When I read Dahl’s The Witches, I was afraid I would end up living my entire life trapped in a painting in my own living room while my parents wondered how/where I disappeared.
When I read King’s It (at age 11: that was a mistake), I spent my entire time in the shower making sure blood wasn’t gurgling up out of the drain.
I did not like being the last one awake in my household, but that was hard to avoid with these fears keeping me up. My parents tried everything. They bought a special seat for me to read in, so that I would associate an active brain with a different part of my room instead of my bed. They had an extra mattress under their own bed that I could pull out and sleep on if my fears overwhelmed me. I saw a shrink who played Jenga with me and watched me doodle.

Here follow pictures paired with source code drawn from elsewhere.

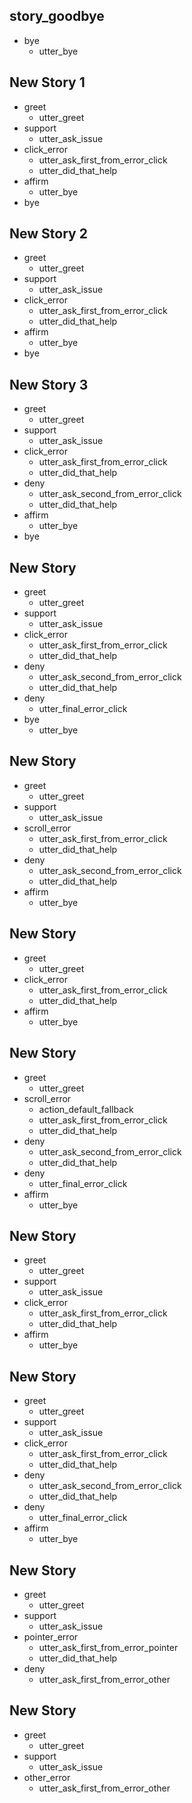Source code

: ## story_goodbye
* bye
    - utter_bye

## New Story 1

* greet
    - utter_greet
* support
    - utter_ask_issue
* click_error
    - utter_ask_first_from_error_click
    - utter_did_that_help
* affirm
    - utter_bye
* bye

## New Story 2

* greet
    - utter_greet
* support
    - utter_ask_issue
* click_error
    - utter_ask_first_from_error_click
    - utter_did_that_help
* affirm
    - utter_bye
* bye

## New Story 3

* greet
    - utter_greet
* support
    - utter_ask_issue
* click_error
    - utter_ask_first_from_error_click
    - utter_did_that_help
* deny
    - utter_ask_second_from_error_click
    - utter_did_that_help
* affirm
    - utter_bye
* bye

## New Story

* greet
    - utter_greet
* support
    - utter_ask_issue
* click_error
    - utter_ask_first_from_error_click
    - utter_did_that_help
* deny
    - utter_ask_second_from_error_click
    - utter_did_that_help
* deny
    - utter_final_error_click
* bye
    - utter_bye

## New Story

* greet
    - utter_greet
* support
    - utter_ask_issue
* scroll_error
    - utter_ask_first_from_error_click
    - utter_did_that_help
* deny
    - utter_ask_second_from_error_click
    - utter_did_that_help
* affirm
    - utter_bye

## New Story

* greet
    - utter_greet
* click_error
    - utter_ask_first_from_error_click
    - utter_did_that_help
* affirm
    - utter_bye

## New Story

* greet
    - utter_greet
* scroll_error
    - action_default_fallback
    - utter_ask_first_from_error_click
    - utter_did_that_help
* deny
    - utter_ask_second_from_error_click
    - utter_did_that_help
* deny
    - utter_final_error_click
* affirm
    - utter_bye

## New Story

* greet
    - utter_greet
* support
    - utter_ask_issue
* click_error
    - utter_ask_first_from_error_click
    - utter_did_that_help
* affirm
    - utter_bye

## New Story

* greet
    - utter_greet
* support
    - utter_ask_issue
* click_error
    - utter_ask_first_from_error_click
    - utter_did_that_help
* deny
    - utter_ask_second_from_error_click
    - utter_did_that_help
* deny
    - utter_final_error_click
* affirm
    - utter_bye

## New Story

* greet
    - utter_greet
* support
    - utter_ask_issue
* pointer_error
    - utter_ask_first_from_error_pointer
    - utter_did_that_help
* deny
    - utter_ask_first_from_error_other

## New Story

* greet
    - utter_greet
* support
    - utter_ask_issue
* other_error
    - utter_ask_first_from_error_other
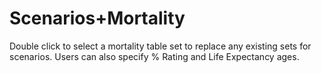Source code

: # Scenarios+Mortality

Double click to select a mortality table set to replace any existing
sets for scenarios. Users can also specify % Rating and Life Expectancy
ages.
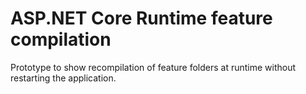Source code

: # ASP.NET Core Runtime feature compilation

Prototype to show recompilation of feature folders at runtime without restarting the application.
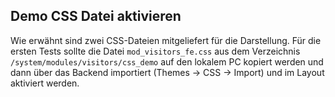 ## Demo CSS Datei aktivieren

Wie erwähnt sind zwei CSS-Dateien mitgeliefert für die Darstellung.
Für die ersten Tests sollte die Datei `mod_visitors_fe.css` aus dem Verzeichnis
`/system/modules/visitors/css_demo` auf den lokalem PC kopiert werden und dann über das Backend importiert (Themes -> CSS -> Import) und im Layout aktiviert werden.


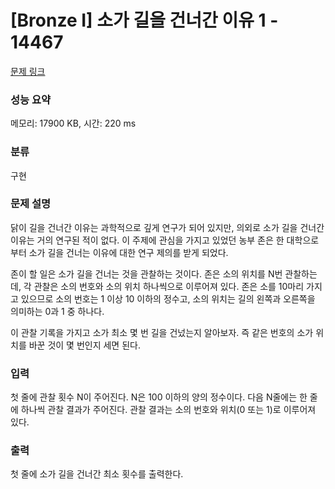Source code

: # [Bronze I] 소가 길을 건너간 이유 1 - 14467 

[문제 링크](https://www.acmicpc.net/problem/14467) 

### 성능 요약

메모리: 17900 KB, 시간: 220 ms

### 분류

구현

### 문제 설명

<p>닭이 길을 건너간 이유는 과학적으로 깊게 연구가 되어 있지만, 의외로 소가 길을 건너간 이유는 거의 연구된 적이 없다. 이 주제에 관심을 가지고 있었던 농부 존은 한 대학으로부터 소가 길을 건너는 이유에 대한 연구 제의를 받게 되었다.</p>

<p>존이 할 일은 소가 길을 건너는 것을 관찰하는 것이다. 존은 소의 위치를 N번 관찰하는데, 각 관찰은 소의 번호와 소의 위치 하나씩으로 이루어져 있다. 존은 소를 10마리 가지고 있으므로 소의 번호는 1 이상 10 이하의 정수고, 소의 위치는 길의 왼쪽과 오른쪽을 의미하는 0과 1 중 하나다.</p>

<p>이 관찰 기록을 가지고 소가 최소 몇 번 길을 건넜는지 알아보자. 즉 같은 번호의 소가 위치를 바꾼 것이 몇 번인지 세면 된다.</p>

### 입력 

 <p>첫 줄에 관찰 횟수 N이 주어진다. N은 100 이하의 양의 정수이다. 다음 N줄에는 한 줄에 하나씩 관찰 결과가 주어진다. 관찰 결과는 소의 번호와 위치(0 또는 1)로 이루어져 있다.</p>

### 출력 

 <p>첫 줄에 소가 길을 건너간 최소 횟수를 출력한다.</p>

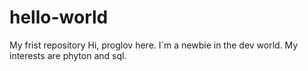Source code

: # hello-world
My frist repository
Hi, proglov here. I´m a newbie in the dev world. My interests are phyton and sql.

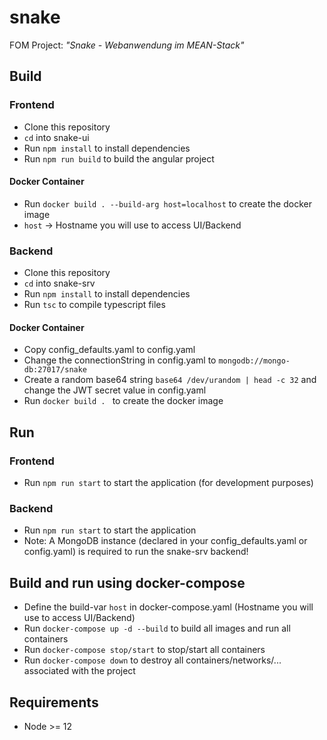 # snake
FOM Project: _"Snake - Webanwendung im MEAN-Stack"_

## Build
### Frontend
* Clone this repository
* `cd` into snake-ui
* Run `npm install` to install dependencies
* Run `npm run build` to build the angular project

#### Docker Container
* Run `docker build . --build-arg host=localhost` to create the docker image
* `host` -> Hostname you will use to access UI/Backend

### Backend
* Clone this repository
* `cd` into snake-srv
* Run `npm install` to install dependencies
* Run `tsc` to compile typescript files

#### Docker Container
* Copy config_defaults.yaml to config.yaml
* Change the connectionString in config.yaml to `mongodb://mongo-db:27017/snake`
* Create a random base64 string `base64 /dev/urandom | head -c 32` and change the JWT secret value in config.yaml
* Run `docker build . ` to create the docker image

## Run
### Frontend
* Run `npm run start` to start the application (for development purposes)

### Backend
* Run `npm run start` to start the application
* Note: A MongoDB instance (declared in your config_defaults.yaml or config.yaml) is required to run the snake-srv backend!

## Build and run using docker-compose
* Define the build-var `host` in docker-compose.yaml (Hostname you will use to access UI/Backend)
* Run `docker-compose up -d --build` to build all images and run all containers
* Run `docker-compose stop/start` to stop/start all containers
* Run `docker-compose down` to destroy all containers/networks/... associated with the project

## Requirements
* Node >= 12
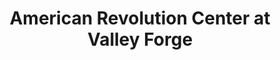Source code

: ---
layout: repo
title: "American Revolution Center at Valley Forge"
id: 15486
permalink: repos/15486/
---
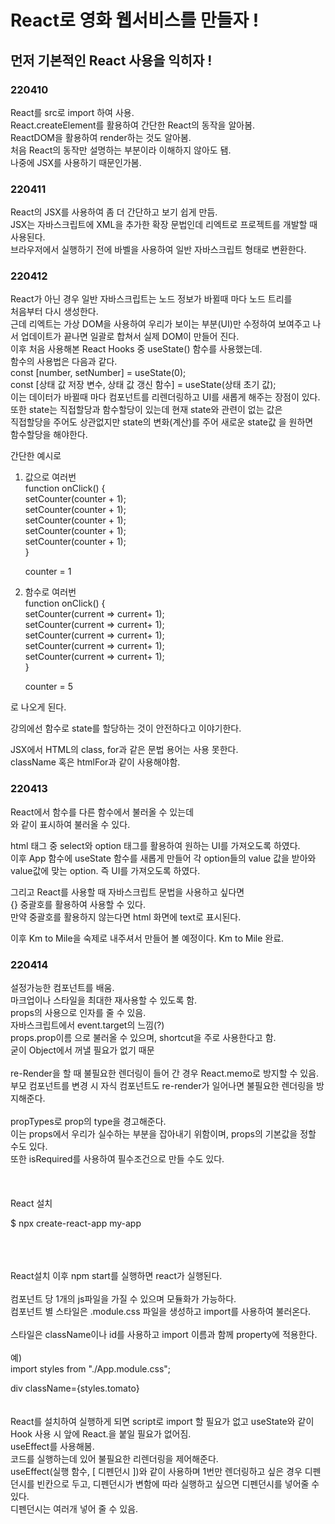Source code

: # React로 영화 웹서비스를 만들자 !

## 먼저 기본적인 React 사용을 익히자 !

### 220410

React를 src로 import 하여 사용.
<br>
React.createElement를 활용하여 간단한 React의 동작을 알아봄.
<br>
ReactDOM을 활용하여 render하는 것도 알아봄.
<br>
처음 React의 동작만 설명하는 부분이라 이해하지 않아도 됌.
<br>
나중에 JSX를 사용하기 때문인가봄.

### 220411

React의 JSX를 사용하여 좀 더 간단하고 보기 쉽게 만듬.
<br>
JSX는 자바스크립트에 XML을 추가한 확장 문법인데 리엑트로 프로젝트를 개발할 때 사용된다.
<br>
브라우저에서 실행하기 전에 바벨을 사용하여 일반 자바스크립트 형태로 변환한다.

### 220412

React가 아닌 경우 일반 자바스크립트는 노드 정보가 바뀔때 마다 노드 트리를
<br>
처음부터 다시 생성한다.
<br>
근데 리엑트는 가상 DOM을 사용하여 우리가 보이는 부분(UI)만 수정하여 보여주고 나서 업데이트가 끝나면 일괄로 합쳐서 실제 DOM이 만들어 진다.
<br>
이후 처음 사용해본 React Hooks 중 useState() 함수를 사용했는데.
<br>
함수의 사용법은 다음과 같다.
<br>
const [number, setNumber] = useState(0);
<br>
const [상태 값 저장 변수, 상태 값 갱신 함수] = useState(상태 초기 값);
<br>
이는 데이터가 바뀔때 마다 컴포넌트를 리렌더링하고 UI를 새롭게 해주는 장점이 있다.
<br>
또한 state는 직접할당과 함수할당이 있는데 현재 state와 관련이 없는 값은
<br>
직접할당을 주어도 상관없지만 state의 변화(계산)를 주어 새로운 state값 을 원하면
<br>
함수할당을 해야한다.

간단한 예시로
<br>

1. 값으로 여러번
   <br>
   function onClick() {
   <br>
   setCounter(counter + 1);
   <br>
   setCounter(counter + 1);
   <br>
   setCounter(counter + 1);
   <br>
   setCounter(counter + 1);
   <br>
   setCounter(counter + 1);
   <br>
   }

   counter = 1

2. 함수로 여러번
   <br>
   function onClick() {
   <br>
   setCounter(current => current+ 1);
   <br>
   setCounter(current => current+ 1);
   <br>
   setCounter(current => current+ 1);
   <br>
   setCounter(current => current+ 1);
   <br>
   setCounter(current => current+ 1);
   <br>
   }

   counter = 5

로 나오게 된다.

강의에선 함수로 state를 할당하는 것이 안전하다고 이야기한다.

JSX에서 HTML의 class, for과 같은 문법 용어는 사용 못한다.
<br>
className 혹은 htmlFor과 같이 사용해야함.

### 220413

React에서 함수를 다른 함수에서 불러올 수 있는데
<br>
<MinutesToHours />와 같이 표시하여 불러올 수 있다.

html 태그 중 select와 option 태그를 활용하여 원하는 UI를 가져오도록 하였다.
<br>
이후 App 함수에 useState 함수를 새롭게 만들어 각 option들의 value 값을 받아와
<br>
value값에 맞는 option. 즉 UI를 가져오도록 하였다.

그리고 React를 사용할 때 자바스크립트 문법을 사용하고 싶다면
<br>
{} 중괄호를 활용하여 사용할 수 있다.
<br>
만약 중괄호를 활용하지 않는다면 html 화면에 text로 표시된다.

이후 Km to Mile을 숙제로 내주셔서 만들어 볼 예정이다.
Km to Mile 완료.

### 220414

설정가능한 컴포넌트를 배움.
<br>
마크업이나 스타일을 최대한 재사용할 수 있도록 함.
<br>
props의 사용으로 인자를 줄 수 있음.
<br>
자바스크립트에서 event.target의 느낌(?)
<br>
props.prop이름 으로 불러올 수 있으며, shortcut을 주로 사용한다고 함.
<br>
굳이 Object에서 꺼낼 필요가 없기 때문
<br>
<br>
re-Render을 할 때 불필요한 렌더링이 들어 간 경우 React.memo로 방지할 수 있음.
<br>
부모 컴포넌트를 변경 시 자식 컴포넌트도 re-render가 일어나면 불필요한 렌더링을 방지해준다.
<br>
<br>
propTypes로 prop의 type을 경고해준다.
<br>
이는 props에서 우리가 실수하는 부분을 잡아내기 위함이며, props의 기본값을 정할 수도 있다.
<br>
또한 isRequired를 사용하여 필수조건으로 만들 수도 있다.
<br>
<br>
<br>
<br>
React 설치

$ npx create-react-app my-app
<br>
<br>
<br>
<br>

React설치 이후 npm start를 실행하면 react가 실행된다.
<br>
<br>
컴포넌트 당 1개의 js파일을 가질 수 있으며 모듈화가 가능하다.
<br>
컴포넌트 별 스타일은 .module.css 파일을 생성하고 import를 사용하여 불러온다.
<br>
<br>
스타일은 className이나 id를 사용하고 import 이름과 함께 property에 적용한다.
<br>
<br>
예)
<br>
import styles from "./App.module.css";
<br>

div className={styles.tomato}
<br>
<br>
<br>
React를 설치하여 실행하게 되면 script로 import 할 필요가 없고 useState와 같이 Hook 사용 시 앞에 React.을 붙일 필요가 없어짐.
<br>
useEffect를 사용해봄.
<br>
코드를 실행하는데 있어 불필요한 리렌더링을 제어해준다.
<br>
useEffect(실행 함수, [ 디펜던시 ])와 같이 사용하며 1번만 렌더링하고 싶은 경우 디펜던시를 빈칸으로 두고, 디펜던시가 변함에 따라 실행하고 싶으면 디펜던시를 넣어줄 수 있다.
<br>
디펜던시는 여러개 넣어 줄 수 있음.
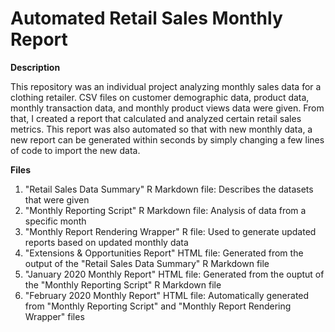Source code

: # Automated Retail Sales Monthly Report

**Description**

This repository was an individual project analyzing monthly sales data for a clothing retailer. CSV files on customer demographic data, product data, monthly transaction data, and monthly product views data were given. From that, I created a report that calculated and analyzed certain retail sales metrics. This report was also automated so that with new monthly data, a new report can be generated within seconds by simply changing a few lines of code to import the new data. 

**Files**
1. "Retail Sales Data Summary" R Markdown file: Describes the datasets that were given
2. "Monthly Reporting Script" R Markdown file: Analysis of data from a specific month
3. "Monthly Report Rendering Wrapper" R file: Used to generate updated reports based on updated monthly data
4. "Extensions & Opportunities Report" HTML file: Generated from the output of the "Retail Sales Data Summary" R Markdown file
5. "January 2020 Monthly Report" HTML file: Generated from the ouptut of the "Monthly Reporting Script" R Markdown file
6. "February 2020 Monthly Report" HTML file: Automatically generated from "Monthly Reporting Script" and "Monthly Report Rendering Wrapper" files

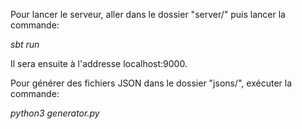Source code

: Pour lancer le serveur, aller dans le dossier "server/" puis lancer la commande:

*sbt run*

Il sera ensuite à l'addresse localhost:9000.

Pour générer des fichiers JSON dans le dossier "jsons/", exécuter la commande:

*python3 generator.py*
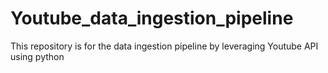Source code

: # Youtube_data_ingestion_pipeline
This repository is for the data ingestion pipeline by leveraging Youtube API using python
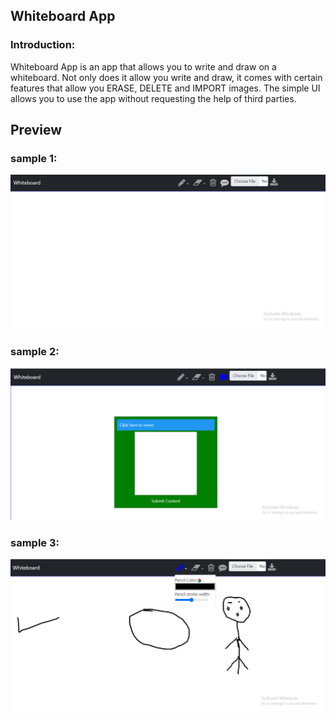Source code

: ## Whiteboard App 
### Introduction: 
Whiteboard App is an app that allows you to write and draw on a whiteboard. Not only does it allow you write and draw, it comes with certain features that allow you ERASE, DELETE and IMPORT images.
The simple UI allows you to use the app without requesting the help of third parties.

## Preview

### sample 1:
<img src='img/preview1.png' alt ='whiteboard app'>

### sample 2:
<img src='img/preview2.png' alt ='whiteboard app'>

### sample 3:
<img src='img/preview3.png' alt ='whiteboard app'>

My irrational fears no longer keep me up, but they haven’t disappeared all together. They seem to only appear in the dark when I’m alone. Enveloped in blackness, it’s incredibly hard for me not to imagine the strange and impossible creatures that are lurking in it with me. When someone else is with me, it keeps them in check. I loved sleepovers when I was a kid because I knew I wouldn’t have the same problem falling asleep.
Mostly, now I have rational fears: global warming; dying bees; how many non-decomposable products I use; how my students who don’t own computers will ever pass my classes, etc. But I’ve been thinking about irrational fear and creativity. I feel at peace with my darker, embarrassing fears because I think that the wild leaps my brain takes to create these scenarios manifest in a more associative and grounded way in my poetry. To imagine environments and movements and questions that break the world open into new images and moods. The roaming imagination has brought many sleepless nights to my childhood, but a variation of this imagination allows me to feel that mercy is like the orange fringe of a newspaper or to ask myself, what if I fold myself into a leaf?
I am wondering, did you, BAP readers, also have serious irrational fears when you were kids? Do you feel like they connect somehow to the creativity you bring to your poetry now?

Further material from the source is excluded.